Negli anni Cinquanta del secolo scorso – quando i telefoni cellulari non esistevano – la scoperta del petrolio a Ragusa e l’arrivo degli impianti petrolchimici nella rada di Augusta fecero gridare al “miracolo”.
Oggi, però, l’unico evento prodigioso riconosciuto unanimemente è quello coevo della lacrimazione di Maria nel 1953, nell’umile abitazione siracusana di via degli Orti.
Le sorti del polo petrolchimico del Sud-Est siciliano, leader in Europa, sono sempre state messe in discussione da continue crisi di mercato e problemi ambientali (la controversa vicenda del depuratore consortile Ias è solo l’ultima questione in ordine di tempo).
Stavolta, però, sembra che ci si trovi di fronte a una svolta o al capolinea di un’idea di sviluppo economico mai pienamente realizzata.
Gli annunci, quasi simultanei, di Eni-Versalis sull’avvio della riconversione industriale degli impianti di Siracusa e Ragusa, e della sudafricana Sasol riguardo le decine di esuberi nel proprio stabilimento di Augusta, sono stati visti da alcuni come fulmini a ciel sereno, da altri come l’epilogo di una storia già scritta.

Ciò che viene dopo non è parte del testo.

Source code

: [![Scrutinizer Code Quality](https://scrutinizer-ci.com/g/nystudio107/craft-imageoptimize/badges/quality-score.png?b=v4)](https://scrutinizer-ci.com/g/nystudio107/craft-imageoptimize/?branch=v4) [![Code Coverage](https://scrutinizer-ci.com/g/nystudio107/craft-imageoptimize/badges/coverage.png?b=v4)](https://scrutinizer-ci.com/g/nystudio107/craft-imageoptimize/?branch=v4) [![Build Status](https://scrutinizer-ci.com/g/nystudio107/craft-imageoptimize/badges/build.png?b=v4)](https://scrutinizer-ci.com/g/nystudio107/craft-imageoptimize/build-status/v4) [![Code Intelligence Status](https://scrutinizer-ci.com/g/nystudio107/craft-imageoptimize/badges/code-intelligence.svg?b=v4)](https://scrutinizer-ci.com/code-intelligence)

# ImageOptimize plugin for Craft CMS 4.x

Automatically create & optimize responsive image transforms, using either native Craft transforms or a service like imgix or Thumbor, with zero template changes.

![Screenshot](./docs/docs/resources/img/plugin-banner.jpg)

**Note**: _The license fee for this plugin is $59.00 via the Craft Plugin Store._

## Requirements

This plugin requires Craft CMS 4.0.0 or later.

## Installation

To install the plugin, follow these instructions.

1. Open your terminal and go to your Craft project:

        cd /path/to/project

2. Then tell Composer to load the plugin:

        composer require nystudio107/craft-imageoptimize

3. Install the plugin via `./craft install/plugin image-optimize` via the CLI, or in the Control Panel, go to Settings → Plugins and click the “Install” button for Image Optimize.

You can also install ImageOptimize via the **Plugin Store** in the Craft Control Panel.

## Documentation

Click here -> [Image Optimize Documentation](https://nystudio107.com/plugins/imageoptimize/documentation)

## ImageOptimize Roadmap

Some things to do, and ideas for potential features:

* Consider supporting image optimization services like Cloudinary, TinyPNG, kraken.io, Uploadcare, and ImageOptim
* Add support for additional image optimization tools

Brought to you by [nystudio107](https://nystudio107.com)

Da mesi, esponenti politici di ogni colore e rappresentanti sindacali si mobilitano sul territorio. Sindaci, deputati e senatori cercano di sbrogliare la matassa e, dopo una prima assenza, il ministro Urso ha recentemente annunciato una serie di tavoli di discussione.
Tuttavia, le ancora non definite frontiere delle politiche “green” – Trump docet – non fanno che amplificare le incertezze su una controversia che incide in modo significativo sull’economia e sull’occupazione siracusana.
Come i marinai siracusani sanno, pur non avendo letto Seneca: “Nessun vento è favorevole a chi non conosce la meta”.